Mid Suffolk: Proposed council housing 5% rent rise is due to Government move - claim
PUBLISHED: 06:00 05 February 2014
Homeowners could see their rents go up by more than £220 a year because of a £57million debt levied on a council by the government, according to a leading councillor.
Council tenants in Mid Suffolk could see their weekly rents go up by more than 5%, following a rise of 4% last year.
Opposition leader at Mid Suffolk District Council, Green councillor Andrew Stringer, said he had “sympathy” with the Conservative authority which had put forward the increases.
He claimed the government’s policy meant council rents were being forced in line with more expensive, but similar homes, in the area.

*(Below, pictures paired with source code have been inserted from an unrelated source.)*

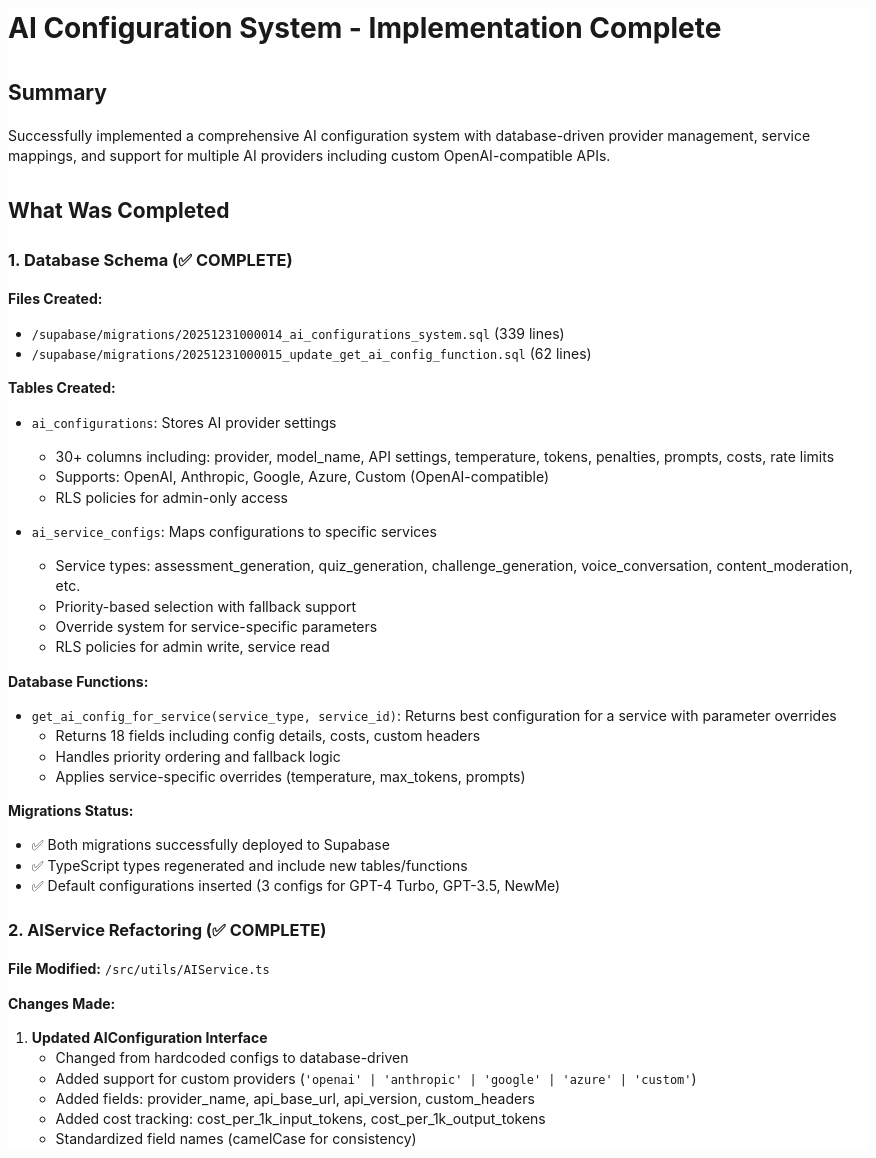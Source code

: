 # AI Configuration System - Implementation Complete

## Summary
Successfully implemented a comprehensive AI configuration system with database-driven provider management, service mappings, and support for multiple AI providers including custom OpenAI-compatible APIs.

## What Was Completed

### 1. Database Schema (✅ COMPLETE)
**Files Created:**
- `/supabase/migrations/20251231000014_ai_configurations_system.sql` (339 lines)
- `/supabase/migrations/20251231000015_update_get_ai_config_function.sql` (62 lines)

**Tables Created:**
- `ai_configurations`: Stores AI provider settings
  - 30+ columns including: provider, model_name, API settings, temperature, tokens, penalties, prompts, costs, rate limits
  - Supports: OpenAI, Anthropic, Google, Azure, Custom (OpenAI-compatible)
  - RLS policies for admin-only access
  
- `ai_service_configs`: Maps configurations to specific services
  - Service types: assessment_generation, quiz_generation, challenge_generation, voice_conversation, content_moderation, etc.
  - Priority-based selection with fallback support
  - Override system for service-specific parameters
  - RLS policies for admin write, service read

**Database Functions:**
- `get_ai_config_for_service(service_type, service_id)`: Returns best configuration for a service with parameter overrides
  - Returns 18 fields including config details, costs, custom headers
  - Handles priority ordering and fallback logic
  - Applies service-specific overrides (temperature, max_tokens, prompts)

**Migrations Status:**
- ✅ Both migrations successfully deployed to Supabase
- ✅ TypeScript types regenerated and include new tables/functions
- ✅ Default configurations inserted (3 configs for GPT-4 Turbo, GPT-3.5, NewMe)

### 2. AIService Refactoring (✅ COMPLETE)
**File Modified:** `/src/utils/AIService.ts`

**Changes Made:**
1. **Updated AIConfiguration Interface**
   - Changed from hardcoded configs to database-driven
   - Added support for custom providers (`'openai' | 'anthropic' | 'google' | 'azure' | 'custom'`)
   - Added fields: provider_name, api_base_url, api_version, custom_headers
   - Added cost tracking: cost_per_1k_input_tokens, cost_per_1k_output_tokens
   - Standardized field names (camelCase for consistency)
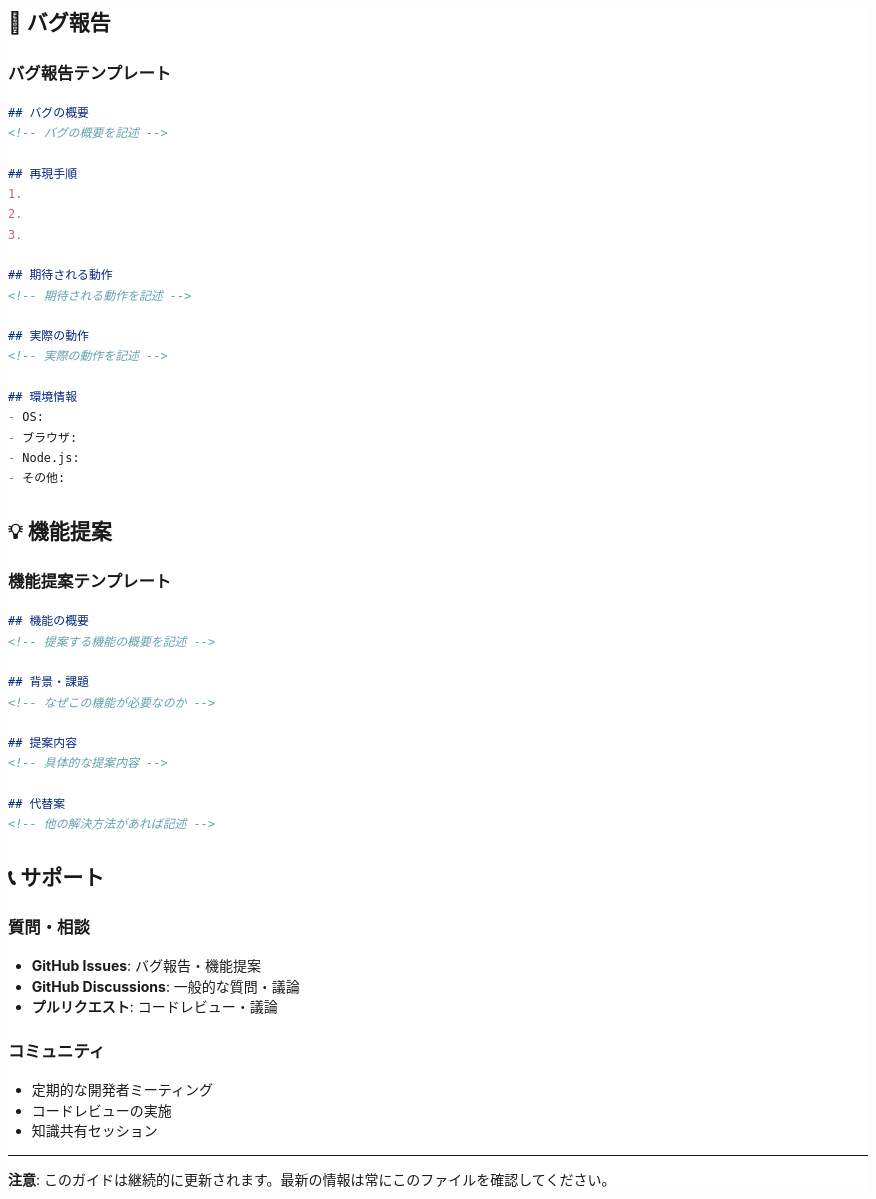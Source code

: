 ## 🐛 バグ報告

### バグ報告テンプレート
```markdown
## バグの概要
<!-- バグの概要を記述 -->

## 再現手順
1. 
2. 
3. 

## 期待される動作
<!-- 期待される動作を記述 -->

## 実際の動作
<!-- 実際の動作を記述 -->

## 環境情報
- OS: 
- ブラウザ: 
- Node.js: 
- その他: 
```

## 💡 機能提案

### 機能提案テンプレート
```markdown
## 機能の概要
<!-- 提案する機能の概要を記述 -->

## 背景・課題
<!-- なぜこの機能が必要なのか -->

## 提案内容
<!-- 具体的な提案内容 -->

## 代替案
<!-- 他の解決方法があれば記述 -->
```

## 📞 サポート

### 質問・相談
- **GitHub Issues**: バグ報告・機能提案
- **GitHub Discussions**: 一般的な質問・議論
- **プルリクエスト**: コードレビュー・議論

### コミュニティ
- 定期的な開発者ミーティング
- コードレビューの実施
- 知識共有セッション

---

**注意**: このガイドは継続的に更新されます。最新の情報は常にこのファイルを確認してください。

“We had to take a loan of about £60m at Mid Suffolk to get the loan at a reduced rate – the rent rises have nothing to do with council cuts, it is to with the government,” Mr Stringer said. “I have a problem with this and have voted against it. I do have sympathy with Mid Suffolk District Council’s position but it does not mean I agree with it.”
In 2012 it was revealed that more than £300m of debt had been handed to Suffolk councils due to the government’s decision to abolish the Housing Revenue Account.

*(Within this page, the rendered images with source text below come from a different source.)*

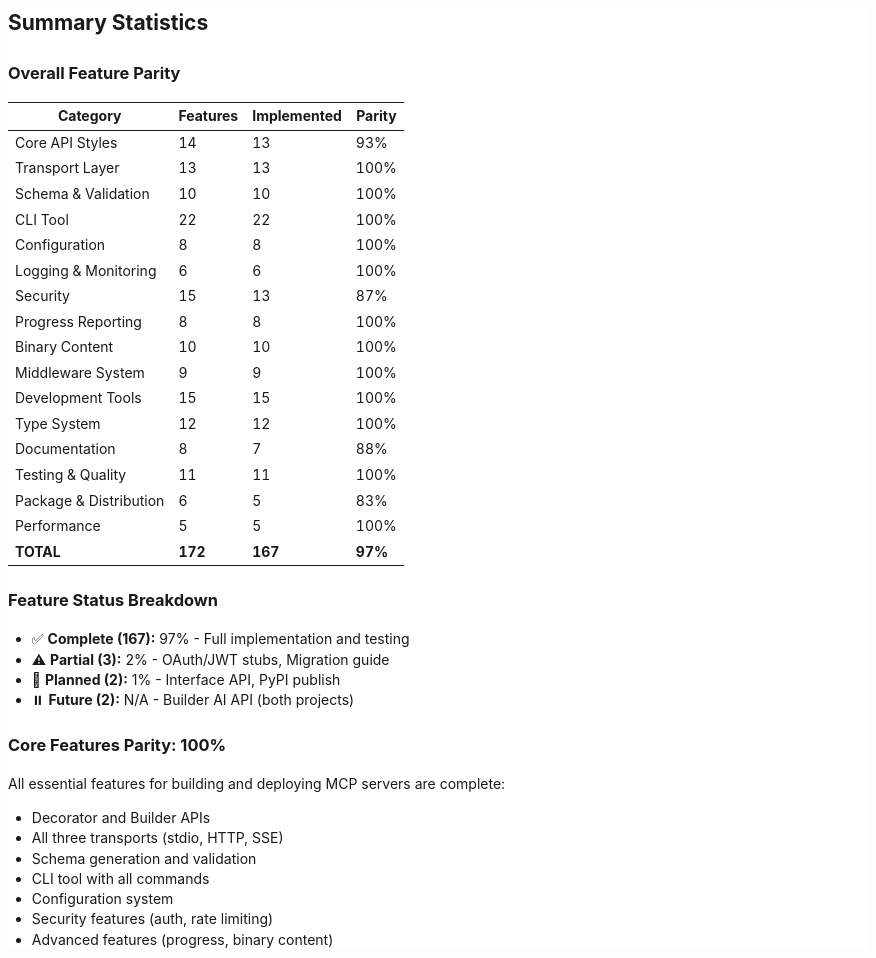 ## Summary Statistics

### Overall Feature Parity

| Category | Features | Implemented | Parity |
|----------|----------|-------------|--------|
| Core API Styles | 14 | 13 | 93% |
| Transport Layer | 13 | 13 | 100% |
| Schema & Validation | 10 | 10 | 100% |
| CLI Tool | 22 | 22 | 100% |
| Configuration | 8 | 8 | 100% |
| Logging & Monitoring | 6 | 6 | 100% |
| Security | 15 | 13 | 87% |
| Progress Reporting | 8 | 8 | 100% |
| Binary Content | 10 | 10 | 100% |
| Middleware System | 9 | 9 | 100% |
| Development Tools | 15 | 15 | 100% |
| Type System | 12 | 12 | 100% |
| Documentation | 8 | 7 | 88% |
| Testing & Quality | 11 | 11 | 100% |
| Package & Distribution | 6 | 5 | 83% |
| Performance | 5 | 5 | 100% |
| **TOTAL** | **172** | **167** | **97%** |

### Feature Status Breakdown

- ✅ **Complete (167):** 97% - Full implementation and testing
- ⚠️ **Partial (3):** 2% - OAuth/JWT stubs, Migration guide
- 🚧 **Planned (2):** 1% - Interface API, PyPI publish
- ⏸️ **Future (2):** N/A - Builder AI API (both projects)

### Core Features Parity: 100%

All essential features for building and deploying MCP servers are complete:
- Decorator and Builder APIs
- All three transports (stdio, HTTP, SSE)
- Schema generation and validation
- CLI tool with all commands
- Configuration system
- Security features (auth, rate limiting)
- Advanced features (progress, binary content)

Now individual councils, which own housing stock, are responsible for their share from the account but will receive 100% of housing rents. At the time Mid Suffolk said the changes would allow the authority to build its own affordable housing for the first time in 20 years.

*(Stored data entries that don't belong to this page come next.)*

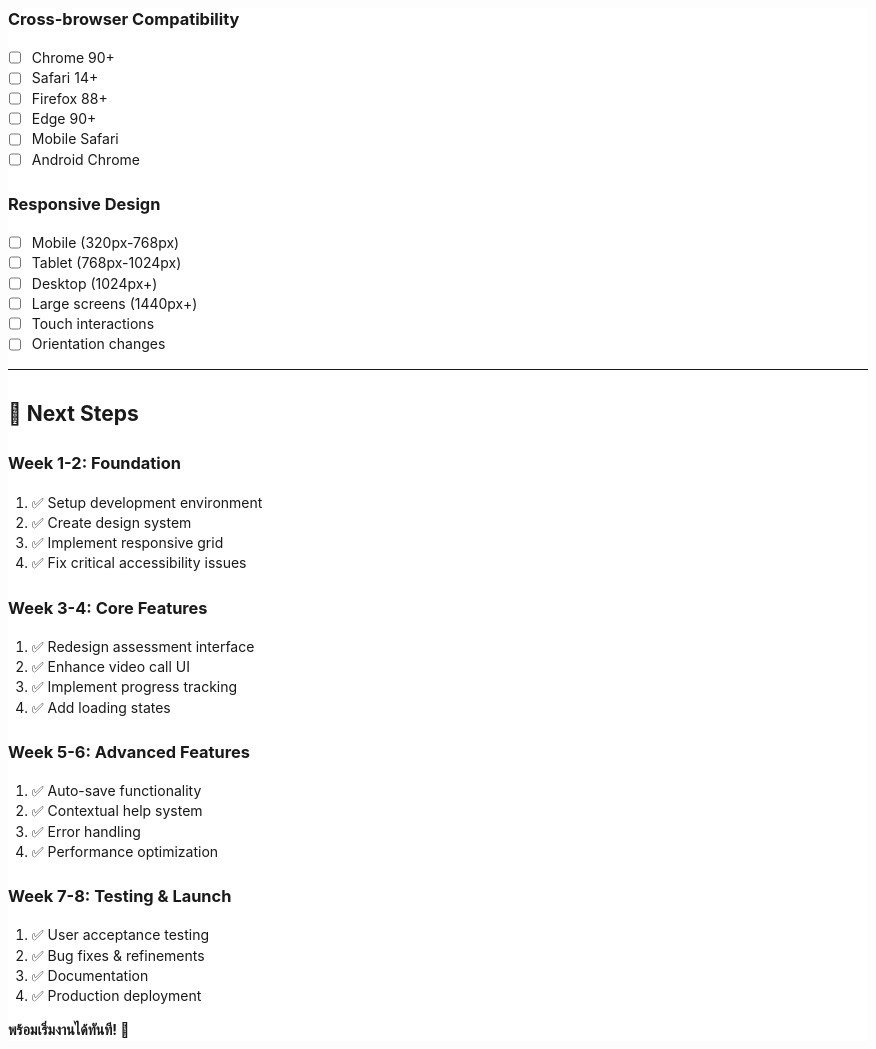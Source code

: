 ### Cross-browser Compatibility
- [ ] Chrome 90+
- [ ] Safari 14+
- [ ] Firefox 88+
- [ ] Edge 90+
- [ ] Mobile Safari
- [ ] Android Chrome

### Responsive Design
- [ ] Mobile (320px-768px)
- [ ] Tablet (768px-1024px)
- [ ] Desktop (1024px+)
- [ ] Large screens (1440px+)
- [ ] Touch interactions
- [ ] Orientation changes

---

## 🎯 Next Steps

### Week 1-2: Foundation
1. ✅ Setup development environment
2. ✅ Create design system
3. ✅ Implement responsive grid
4. ✅ Fix critical accessibility issues

### Week 3-4: Core Features
1. ✅ Redesign assessment interface
2. ✅ Enhance video call UI
3. ✅ Implement progress tracking
4. ✅ Add loading states

### Week 5-6: Advanced Features
1. ✅ Auto-save functionality
2. ✅ Contextual help system
3. ✅ Error handling
4. ✅ Performance optimization

### Week 7-8: Testing & Launch
1. ✅ User acceptance testing
2. ✅ Bug fixes & refinements
3. ✅ Documentation
4. ✅ Production deployment

**พร้อมเริ่มงานได้ทันที! 🚀**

Marilyn Curran, deputy leader and housing portfolio holder for Mid Suffolk, said no final decision had been made to increase rents.
“We are considering various options but I did have a meeting with tenants and they do understand that there is a need for the housing to be kept at a decent standard and to consider building homes for the Right to Buy scheme,” she said. “There are a number of people on a waiting list so there’s a lot to be considered.”
A spokesman for the Department of Communities and Local Government said councils should be “striking a balance” between making rents affordable and having enough money for investment in homes and services. “There is no requirement on councils to apply the maximum rent increase if they can deliver a good service while applying a smaller change,” he said.